The technology exists to generalize this model. Today most services are seen as inherently local, but networks make that less true. Using Microsoft’s HoloLens, a reporter called an electrician who then talked him through how to install a light switch. A Los Angeles company called DAQRI has developed a “smart helmet” that can allow a soldier to see a schematic drawing of a machine he needs to fix along with a step-by-step description of how to fix it. The smart helmet and HoloLens open the way to next-gen “doctors’ visits” that occur in the patient’s home.219 Or to the practice of medicine in rural areas by doctors in large cities who practice in partnership with local physician assistants acting as the doctor’s eyes and ears.

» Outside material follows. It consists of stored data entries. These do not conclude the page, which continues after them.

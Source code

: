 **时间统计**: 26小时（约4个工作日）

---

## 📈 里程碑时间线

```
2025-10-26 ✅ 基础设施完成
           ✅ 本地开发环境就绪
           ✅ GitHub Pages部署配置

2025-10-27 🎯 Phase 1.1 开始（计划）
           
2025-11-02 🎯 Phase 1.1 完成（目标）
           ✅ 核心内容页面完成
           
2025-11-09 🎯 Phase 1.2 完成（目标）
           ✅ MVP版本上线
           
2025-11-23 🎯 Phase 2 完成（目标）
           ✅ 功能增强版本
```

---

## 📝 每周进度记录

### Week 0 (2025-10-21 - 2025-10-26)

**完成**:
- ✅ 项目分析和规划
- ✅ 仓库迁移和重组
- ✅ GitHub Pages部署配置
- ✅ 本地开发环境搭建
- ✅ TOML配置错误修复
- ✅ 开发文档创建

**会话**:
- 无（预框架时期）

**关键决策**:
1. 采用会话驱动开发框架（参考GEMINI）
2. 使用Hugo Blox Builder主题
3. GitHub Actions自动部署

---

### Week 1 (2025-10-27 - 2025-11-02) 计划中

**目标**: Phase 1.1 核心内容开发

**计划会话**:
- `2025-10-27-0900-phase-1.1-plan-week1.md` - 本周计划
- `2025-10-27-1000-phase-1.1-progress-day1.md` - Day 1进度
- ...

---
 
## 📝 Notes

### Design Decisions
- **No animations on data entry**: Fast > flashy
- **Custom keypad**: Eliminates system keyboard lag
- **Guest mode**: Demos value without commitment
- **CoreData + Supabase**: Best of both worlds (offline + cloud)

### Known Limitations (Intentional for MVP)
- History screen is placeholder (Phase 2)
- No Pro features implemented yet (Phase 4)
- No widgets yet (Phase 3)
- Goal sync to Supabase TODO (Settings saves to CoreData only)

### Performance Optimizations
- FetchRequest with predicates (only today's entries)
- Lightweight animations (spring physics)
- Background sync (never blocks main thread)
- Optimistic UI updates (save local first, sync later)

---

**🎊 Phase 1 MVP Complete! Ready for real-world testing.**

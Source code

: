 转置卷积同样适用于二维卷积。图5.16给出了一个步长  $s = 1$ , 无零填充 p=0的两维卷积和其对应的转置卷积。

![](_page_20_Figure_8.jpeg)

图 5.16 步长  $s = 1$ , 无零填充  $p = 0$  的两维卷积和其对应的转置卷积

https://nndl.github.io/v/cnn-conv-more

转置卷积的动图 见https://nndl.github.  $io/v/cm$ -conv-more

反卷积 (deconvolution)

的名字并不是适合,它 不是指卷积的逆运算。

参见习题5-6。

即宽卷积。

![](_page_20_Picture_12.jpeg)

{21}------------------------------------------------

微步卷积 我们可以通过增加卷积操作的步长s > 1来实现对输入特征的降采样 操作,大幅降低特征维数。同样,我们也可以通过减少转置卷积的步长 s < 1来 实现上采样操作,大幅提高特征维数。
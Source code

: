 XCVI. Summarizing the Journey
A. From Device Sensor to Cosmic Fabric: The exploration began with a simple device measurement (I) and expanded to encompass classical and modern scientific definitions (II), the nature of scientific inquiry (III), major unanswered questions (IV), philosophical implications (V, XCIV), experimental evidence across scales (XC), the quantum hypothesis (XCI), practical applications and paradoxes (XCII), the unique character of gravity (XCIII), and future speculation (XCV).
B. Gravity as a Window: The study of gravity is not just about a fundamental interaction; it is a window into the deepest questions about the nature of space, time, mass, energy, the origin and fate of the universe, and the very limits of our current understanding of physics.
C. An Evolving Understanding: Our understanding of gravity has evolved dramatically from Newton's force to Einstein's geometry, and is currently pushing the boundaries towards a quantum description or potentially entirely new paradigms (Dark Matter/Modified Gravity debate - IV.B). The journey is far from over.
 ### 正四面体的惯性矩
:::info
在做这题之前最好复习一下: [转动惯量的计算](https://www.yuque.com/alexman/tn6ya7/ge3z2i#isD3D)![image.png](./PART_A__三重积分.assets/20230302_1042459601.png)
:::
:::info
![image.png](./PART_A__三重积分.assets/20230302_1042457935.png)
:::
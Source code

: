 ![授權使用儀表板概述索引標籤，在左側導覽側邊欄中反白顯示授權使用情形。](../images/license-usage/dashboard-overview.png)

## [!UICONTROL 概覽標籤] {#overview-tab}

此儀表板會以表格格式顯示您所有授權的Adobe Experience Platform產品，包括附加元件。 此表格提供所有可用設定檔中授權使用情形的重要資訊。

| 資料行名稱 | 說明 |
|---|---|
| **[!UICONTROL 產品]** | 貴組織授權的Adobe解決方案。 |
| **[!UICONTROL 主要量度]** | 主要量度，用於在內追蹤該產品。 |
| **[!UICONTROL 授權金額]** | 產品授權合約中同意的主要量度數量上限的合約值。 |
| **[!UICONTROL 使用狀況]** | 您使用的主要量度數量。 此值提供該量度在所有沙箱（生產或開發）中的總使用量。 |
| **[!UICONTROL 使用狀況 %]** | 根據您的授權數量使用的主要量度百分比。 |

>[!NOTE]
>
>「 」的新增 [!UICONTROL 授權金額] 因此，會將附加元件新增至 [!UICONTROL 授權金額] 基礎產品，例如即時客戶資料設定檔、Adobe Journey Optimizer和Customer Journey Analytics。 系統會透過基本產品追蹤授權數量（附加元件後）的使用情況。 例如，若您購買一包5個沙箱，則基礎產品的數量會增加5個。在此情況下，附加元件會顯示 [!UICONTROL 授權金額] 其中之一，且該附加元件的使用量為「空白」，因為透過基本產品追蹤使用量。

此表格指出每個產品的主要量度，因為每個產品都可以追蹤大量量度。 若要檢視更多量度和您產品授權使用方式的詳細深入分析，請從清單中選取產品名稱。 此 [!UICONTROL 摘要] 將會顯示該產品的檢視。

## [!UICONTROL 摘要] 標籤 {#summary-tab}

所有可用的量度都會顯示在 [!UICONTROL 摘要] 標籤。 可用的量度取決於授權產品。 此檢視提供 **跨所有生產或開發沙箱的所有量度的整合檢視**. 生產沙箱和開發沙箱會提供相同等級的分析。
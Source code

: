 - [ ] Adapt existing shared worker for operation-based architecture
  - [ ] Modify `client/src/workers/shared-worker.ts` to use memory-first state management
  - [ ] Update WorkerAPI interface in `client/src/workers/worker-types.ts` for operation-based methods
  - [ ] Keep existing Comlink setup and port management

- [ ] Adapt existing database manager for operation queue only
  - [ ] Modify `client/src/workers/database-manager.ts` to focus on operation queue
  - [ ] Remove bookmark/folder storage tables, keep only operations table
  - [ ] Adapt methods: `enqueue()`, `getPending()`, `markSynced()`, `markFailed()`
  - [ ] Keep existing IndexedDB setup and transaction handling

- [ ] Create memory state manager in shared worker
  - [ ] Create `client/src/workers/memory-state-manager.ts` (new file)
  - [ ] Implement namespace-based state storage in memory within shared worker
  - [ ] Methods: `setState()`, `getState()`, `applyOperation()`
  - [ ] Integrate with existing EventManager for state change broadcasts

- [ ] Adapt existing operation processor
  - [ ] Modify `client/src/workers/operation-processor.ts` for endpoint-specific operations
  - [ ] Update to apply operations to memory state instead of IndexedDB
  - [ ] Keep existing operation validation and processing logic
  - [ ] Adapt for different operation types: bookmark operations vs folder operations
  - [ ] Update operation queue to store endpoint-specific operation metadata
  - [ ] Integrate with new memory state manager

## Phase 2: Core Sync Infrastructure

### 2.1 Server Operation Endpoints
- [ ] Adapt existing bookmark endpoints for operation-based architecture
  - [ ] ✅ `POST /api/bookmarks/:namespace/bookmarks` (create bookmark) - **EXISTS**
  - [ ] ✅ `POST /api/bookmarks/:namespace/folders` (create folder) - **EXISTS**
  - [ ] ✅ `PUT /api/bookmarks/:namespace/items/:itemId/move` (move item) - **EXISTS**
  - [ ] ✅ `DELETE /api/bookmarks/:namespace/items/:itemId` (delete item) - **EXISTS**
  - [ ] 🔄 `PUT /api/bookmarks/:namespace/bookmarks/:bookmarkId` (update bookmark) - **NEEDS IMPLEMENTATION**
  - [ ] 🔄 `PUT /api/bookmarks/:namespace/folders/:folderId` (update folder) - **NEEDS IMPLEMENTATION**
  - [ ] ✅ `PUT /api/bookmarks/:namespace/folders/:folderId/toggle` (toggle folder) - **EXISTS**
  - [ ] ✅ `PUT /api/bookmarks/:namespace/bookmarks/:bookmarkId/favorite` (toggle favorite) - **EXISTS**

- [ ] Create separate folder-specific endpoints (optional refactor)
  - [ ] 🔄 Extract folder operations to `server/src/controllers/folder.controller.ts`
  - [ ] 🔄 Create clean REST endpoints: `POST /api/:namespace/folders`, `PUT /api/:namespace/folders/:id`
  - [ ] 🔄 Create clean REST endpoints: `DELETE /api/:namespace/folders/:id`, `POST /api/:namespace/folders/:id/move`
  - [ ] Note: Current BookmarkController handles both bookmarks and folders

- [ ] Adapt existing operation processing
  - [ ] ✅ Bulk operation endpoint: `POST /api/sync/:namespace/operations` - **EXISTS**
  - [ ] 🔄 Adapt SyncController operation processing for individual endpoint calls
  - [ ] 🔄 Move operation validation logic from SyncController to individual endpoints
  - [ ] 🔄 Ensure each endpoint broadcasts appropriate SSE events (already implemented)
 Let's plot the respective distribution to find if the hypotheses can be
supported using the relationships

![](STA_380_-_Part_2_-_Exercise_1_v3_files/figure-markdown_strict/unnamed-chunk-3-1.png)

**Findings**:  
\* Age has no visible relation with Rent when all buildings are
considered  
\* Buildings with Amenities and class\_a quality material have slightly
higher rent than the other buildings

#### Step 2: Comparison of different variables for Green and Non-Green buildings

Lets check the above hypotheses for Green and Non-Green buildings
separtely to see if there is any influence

Some of the occupations expected to grow are ones that blue-collar guys (and gals) would likely be happy to do: wind turbine techs, cartographers, and ambulance drivers.220 This sort of thing has not been at the center of liberals’ social reform agenda, to say the least. Putting it there would require a cultural shift. Blue-collar jobs carry social prestige elsewhere, for example, in Germany, but not in the United States. “Nobody coming out of college these days is knowledgeable or excited about . . . [manufacturing],” said a Flextronics manager in Fort Worth. A community college student commented, if manufacturing “was a last resort I’d probably have to go in, but that’s definitely not what I want to be doing.”221

These attitudes have consequences. For example, there’s a shortage of plumbers so acute that it’s threatening the building industry. Plumbers can make good money—the national median is $60,000 a year for a master plumber, but in a large city a plumber can make six figures.222 “My plumber drives a Porsche,” noted a friend. Are lame jokes about “plumber’s butt” worth the economic price our country pays for looking down on this kind of work?

It’s time to reverse that attitude. “I haven’t heard either party talking about a ‘real’ jobs program or a ‘real’ training program. Most of the centers that are supposed to do this kind of work do very surface level training like how to write a resume, how to do an online job search, etc.,” wrote Elizabeth Ringler-Jayanthan. That’s a pressing social issue. Let’s treat it like one.